Birthdays of Abraham Lincoln and George Washington: Fact Sheet

February 12, 2018 (R44418)

Introduction

Washington's Birthday, often informally referred to as Presidents' Day, is a federal holiday celebrating the birth of President George Washington on the third Monday in February. In some regions of the United States, the birth of President Abraham Lincoln is also unofficially celebrated on this holiday. The official designation for this holiday is "Washington's Birthday." Although other institutions such as state and local governments and private businesses may use other names, it is federal policy to always refer to holidays by the names designated in the law.

This guide assists congressional offices with work related to these events. It contains links to legislation, CRS reports, sample speeches and remarks from the Congressional Record, and presidential proclamations and remarks. It also contains links to selected historical and cultural resources.

History

Observances of the birth of President George Washington (February 22, 1732) began long before the creation of an official holiday. In February 1832, Congress established a Joint Committee to arrange for national parades, orations, and festivals in commemoration of the centennial of President Washington's birth, and adjourned from February 21 through February 23 of that year out of respect for his memory. An additional tradition was created on the 130th anniversary of Washington's birth when his farewell address was read in a joint session of Congress, a tradition that continues in the Senate each year.

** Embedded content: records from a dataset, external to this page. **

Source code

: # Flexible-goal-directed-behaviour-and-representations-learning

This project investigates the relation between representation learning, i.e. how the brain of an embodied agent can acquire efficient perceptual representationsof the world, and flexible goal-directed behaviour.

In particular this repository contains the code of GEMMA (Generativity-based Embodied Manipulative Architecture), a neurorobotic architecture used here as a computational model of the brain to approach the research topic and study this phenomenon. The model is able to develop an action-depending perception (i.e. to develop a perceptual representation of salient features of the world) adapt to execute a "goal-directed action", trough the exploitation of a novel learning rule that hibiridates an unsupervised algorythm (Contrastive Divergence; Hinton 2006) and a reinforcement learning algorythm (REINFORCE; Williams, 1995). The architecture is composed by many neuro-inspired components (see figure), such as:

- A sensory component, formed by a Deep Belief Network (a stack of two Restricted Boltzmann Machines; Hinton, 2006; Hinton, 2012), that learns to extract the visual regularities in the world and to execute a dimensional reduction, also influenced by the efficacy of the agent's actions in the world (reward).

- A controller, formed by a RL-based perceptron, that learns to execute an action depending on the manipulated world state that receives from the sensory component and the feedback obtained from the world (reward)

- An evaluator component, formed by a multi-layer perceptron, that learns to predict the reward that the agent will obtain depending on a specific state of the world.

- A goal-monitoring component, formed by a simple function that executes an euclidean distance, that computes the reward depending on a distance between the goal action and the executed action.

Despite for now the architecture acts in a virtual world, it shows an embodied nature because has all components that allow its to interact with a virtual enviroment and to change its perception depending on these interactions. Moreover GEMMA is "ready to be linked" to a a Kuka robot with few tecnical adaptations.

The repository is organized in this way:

However, Washington's birthday was not formally made a legal holiday until January 31, 1879, when February 22 was declared a holiday for federal employees in the District of Columbia. The commemoration of the holiday was shifted from February 22 to the third Monday in February by the passage of the Uniform Monday Holiday Act, or "Monday Holiday Law," in 1968.

Arguments have been made to alter the holiday to include commemoration of President Abraham Lincoln in some way, and several states recognize the holiday as "Washington and Lincoln's Birthday," or "Presidents' Day." Bills have also been introduced in Congress requesting that the President issue a proclamation each year recognizing the anniversary of the birth of President Lincoln. However, the federal holiday has officially remained Washington's Birthday.

Legislation

P.L. 90-363 (90th Congress), To provide for uniform annual observances of certain legal public holidays on Mondays, and for other purposes, June 27, 1968.

(109th Congress), Washington-Lincoln Recognition Act of 2005, January 4, 2005.

H.R. 75, (110th Congress), Washington-Lincoln Recognition Act of 2007, January 4, 2007.

CRS Reports

CRS Report R41990, Federal Holidays: Evolution and Current Practices, by [author name scrubbed].

Sample Congressional Speeches and Recognitions

Members of Congress often make floor statements, issue press releases, or enter Extensions of Remarks into the Congressional Record to recognize federal holidays and observances. The following are some recent examples that may be of assistance in preparing such statements:

Washington

Senator Ben Sasse, "Reading of Washington's Farewell Address," remarks in the Senate, Congressional Record, daily edition, vol. 163 (February 27, 2017), pp. S1424-S1428. [Video]

Senator Chris Coons, "Reading of Washington's Farewell Address," remarks in the Senate, Congressional Record, daily edition, vol. 162 (February 22, 2016), pp. S889-S893. [Video]

Senator John Hoeven, "Reading of Washington's Farewell Address," remarks in the Senate, Congressional Record, daily edition, vol. 161 (February 23, 2015), pp. S1017-S1022. [Video]

Senator Angus King, "Reading of Washington's Farewell Address," remarks in the Senate, Congressional Record, daily edition, vol. 160 (February 24, 2014), pp. S973-S978. [Video]

Lincoln 

Representative Randy Hultgren, "Remembering President Lincoln," Congressional Record, daily edition, vol. 161 (February 12, 2015), p. H990.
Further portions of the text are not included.